**What to do**
Among these entries, how many lines contain "system"? Say the number and nothing else.

(Data shown)

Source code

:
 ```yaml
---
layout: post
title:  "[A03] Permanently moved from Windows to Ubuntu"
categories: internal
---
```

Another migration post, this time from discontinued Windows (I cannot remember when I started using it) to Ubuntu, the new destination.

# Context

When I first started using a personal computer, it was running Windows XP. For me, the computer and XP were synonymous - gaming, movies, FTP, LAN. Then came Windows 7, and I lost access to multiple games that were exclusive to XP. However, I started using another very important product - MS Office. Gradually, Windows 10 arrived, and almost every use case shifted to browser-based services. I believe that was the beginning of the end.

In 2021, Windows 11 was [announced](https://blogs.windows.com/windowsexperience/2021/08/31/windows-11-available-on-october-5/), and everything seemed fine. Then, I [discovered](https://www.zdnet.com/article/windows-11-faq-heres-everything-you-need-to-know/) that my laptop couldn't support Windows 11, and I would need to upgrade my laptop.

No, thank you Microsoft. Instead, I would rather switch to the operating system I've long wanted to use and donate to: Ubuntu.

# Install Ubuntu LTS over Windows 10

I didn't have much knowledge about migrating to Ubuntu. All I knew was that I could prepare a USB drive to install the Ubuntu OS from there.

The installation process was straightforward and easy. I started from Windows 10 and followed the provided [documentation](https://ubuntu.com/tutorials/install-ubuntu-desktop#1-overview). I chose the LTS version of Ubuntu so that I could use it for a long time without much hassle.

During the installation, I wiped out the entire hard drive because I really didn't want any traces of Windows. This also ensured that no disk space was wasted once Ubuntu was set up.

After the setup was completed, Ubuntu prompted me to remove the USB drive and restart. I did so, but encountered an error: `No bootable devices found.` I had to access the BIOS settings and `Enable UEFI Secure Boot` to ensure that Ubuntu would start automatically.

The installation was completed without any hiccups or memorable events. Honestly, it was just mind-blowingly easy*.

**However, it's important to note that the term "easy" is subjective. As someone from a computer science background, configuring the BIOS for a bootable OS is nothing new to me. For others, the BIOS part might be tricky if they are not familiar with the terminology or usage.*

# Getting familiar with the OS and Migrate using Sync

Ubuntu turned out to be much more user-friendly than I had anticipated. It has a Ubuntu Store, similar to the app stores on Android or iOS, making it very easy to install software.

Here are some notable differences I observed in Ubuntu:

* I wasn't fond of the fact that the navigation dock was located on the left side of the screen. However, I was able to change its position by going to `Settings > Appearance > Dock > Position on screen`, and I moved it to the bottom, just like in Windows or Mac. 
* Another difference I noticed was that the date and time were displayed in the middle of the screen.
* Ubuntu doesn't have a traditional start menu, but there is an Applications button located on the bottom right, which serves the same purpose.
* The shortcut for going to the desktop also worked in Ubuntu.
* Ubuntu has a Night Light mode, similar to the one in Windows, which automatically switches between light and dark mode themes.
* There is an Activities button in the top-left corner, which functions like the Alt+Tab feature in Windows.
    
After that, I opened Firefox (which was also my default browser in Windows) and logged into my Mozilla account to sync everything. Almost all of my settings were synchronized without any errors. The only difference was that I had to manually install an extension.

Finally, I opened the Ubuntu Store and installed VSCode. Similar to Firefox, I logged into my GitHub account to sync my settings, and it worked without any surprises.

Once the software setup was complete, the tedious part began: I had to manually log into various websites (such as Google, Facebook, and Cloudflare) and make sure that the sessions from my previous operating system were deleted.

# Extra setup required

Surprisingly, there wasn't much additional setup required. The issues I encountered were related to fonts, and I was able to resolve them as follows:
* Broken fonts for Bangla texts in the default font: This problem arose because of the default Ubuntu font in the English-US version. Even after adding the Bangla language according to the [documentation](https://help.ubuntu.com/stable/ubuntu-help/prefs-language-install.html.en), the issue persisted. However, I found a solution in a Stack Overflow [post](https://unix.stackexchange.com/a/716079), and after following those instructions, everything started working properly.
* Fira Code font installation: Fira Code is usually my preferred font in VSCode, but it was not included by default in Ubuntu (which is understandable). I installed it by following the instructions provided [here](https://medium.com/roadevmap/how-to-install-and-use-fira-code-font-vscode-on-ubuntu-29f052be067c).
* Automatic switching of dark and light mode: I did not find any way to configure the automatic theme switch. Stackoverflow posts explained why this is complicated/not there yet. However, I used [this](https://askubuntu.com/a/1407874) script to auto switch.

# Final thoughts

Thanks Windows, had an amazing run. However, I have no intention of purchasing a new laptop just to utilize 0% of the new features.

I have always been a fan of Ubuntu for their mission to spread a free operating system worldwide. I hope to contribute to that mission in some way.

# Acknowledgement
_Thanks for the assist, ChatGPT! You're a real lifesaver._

(End Data shown)

**Written answer**
3